• About this task
From the records, pick out and copy each line containing "your".

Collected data

■ ■ ■

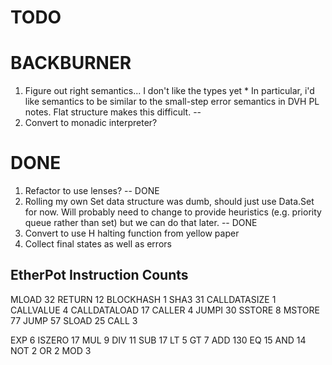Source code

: # TODO


# BACKBURNER

  1. Figure out right semantics... I don't like the types yet
    * In particular, i'd like semantics to be similar to the small-step error
      semantics in DVH PL notes. Flat structure makes this difficult. -- 
  2. Convert to monadic interpreter?

# DONE

  1. Refactor to use lenses? -- DONE
  2. Rolling my own Set data structure was dumb, should just use Data.Set for now. Will probably need
     to change to provide heuristics (e.g. priority queue rather than set) but we can do that later. -- DONE
  3. Convert to use H halting function from yellow paper
  4. Collect final states as well as errors

## EtherPot Instruction Counts

  MLOAD 32
  RETURN 12
  BLOCKHASH 1
  SHA3 31
  CALLDATASIZE 1
  CALLVALUE 4
  CALLDATALOAD 17
  CALLER 4
  JUMPI 30
  SSTORE 8
  MSTORE 77
  JUMP 57
  SLOAD 25
  CALL 3

  EXP 6
  ISZERO 17
  MUL 9
  DIV 11
  SUB 17
  LT 5
  GT 7
  ADD 130
  EQ 15
  AND 14
  NOT 2
  OR 2
  MOD 3

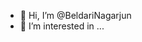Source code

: - 👋 Hi, I’m @BeldariNagarjun
- 👀 I’m interested in ...
<!---
BeldariNagarjun/BeldariNagarjun is a ✨ special ✨ repository because its `README.md` (this file) appears on your GitHub profile.
You can click the Preview link to take a look at your changes.
--->

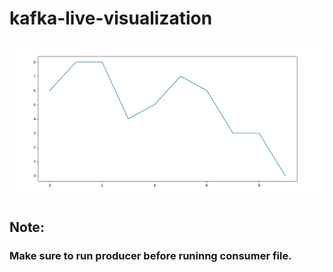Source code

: # kafka-live-visualization
![alt text](https://github.com/Huzaifakamran/kafka-live-visualization/blob/main/screenshot.PNG)


## Note:
### Make sure to run producer before runinng consumer file.
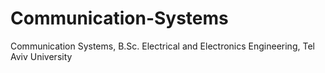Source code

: # Communication-Systems
Communication Systems, B.Sc. Electrical and Electronics Engineering, Tel Aviv University
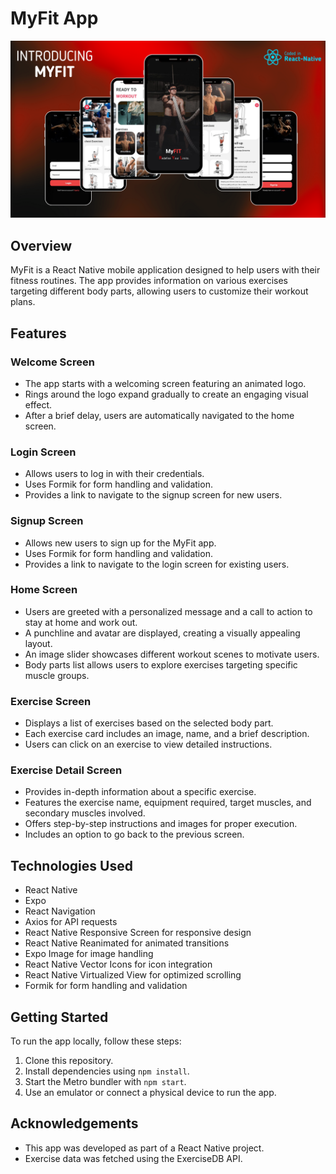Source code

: # MyFit App

![MyFit App](https://github.com/Shivuu2803/myFit-App/blob/main/assets/images/myFit%20cover.png)

## Overview

MyFit is a React Native mobile application designed to help users with their fitness routines. The app provides information on various exercises targeting different body parts, allowing users to customize their workout plans.

## Features

### Welcome Screen

- The app starts with a welcoming screen featuring an animated logo.
- Rings around the logo expand gradually to create an engaging visual effect.
- After a brief delay, users are automatically navigated to the home screen.

### Login Screen

- Allows users to log in with their credentials.
- Uses Formik for form handling and validation.
- Provides a link to navigate to the signup screen for new users.

### Signup Screen

- Allows new users to sign up for the MyFit app.
- Uses Formik for form handling and validation.
- Provides a link to navigate to the login screen for existing users.

### Home Screen

- Users are greeted with a personalized message and a call to action to stay at home and work out.
- A punchline and avatar are displayed, creating a visually appealing layout.
- An image slider showcases different workout scenes to motivate users.
- Body parts list allows users to explore exercises targeting specific muscle groups.

### Exercise Screen

- Displays a list of exercises based on the selected body part.
- Each exercise card includes an image, name, and a brief description.
- Users can click on an exercise to view detailed instructions.

### Exercise Detail Screen

- Provides in-depth information about a specific exercise.
- Features the exercise name, equipment required, target muscles, and secondary muscles involved.
- Offers step-by-step instructions and images for proper execution.
- Includes an option to go back to the previous screen.


## Technologies Used

- React Native
- Expo
- React Navigation
- Axios for API requests
- React Native Responsive Screen for responsive design
- React Native Reanimated for animated transitions
- Expo Image for image handling
- React Native Vector Icons for icon integration
- React Native Virtualized View for optimized scrolling
- Formik for form handling and validation

## Getting Started

To run the app locally, follow these steps:

1. Clone this repository.
2. Install dependencies using `npm install`.
3. Start the Metro bundler with `npm start`.
4. Use an emulator or connect a physical device to run the app.

## Acknowledgements

- This app was developed as part of a React Native project.
- Exercise data was fetched using the ExerciseDB API.

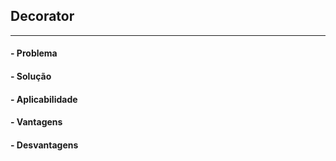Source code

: ## Decorator


---
#### - Problema


#### - Solução
   

#### - Aplicabilidade


#### - Vantagens


#### - Desvantagens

■ ■ ■

• Expected output
BeldariNagarjun/BeldariNagarjun is a ✨ special ✨ repository because its `README.md` (this file) appears on your GitHub profile.
You can click the Preview link to take a look at your changes.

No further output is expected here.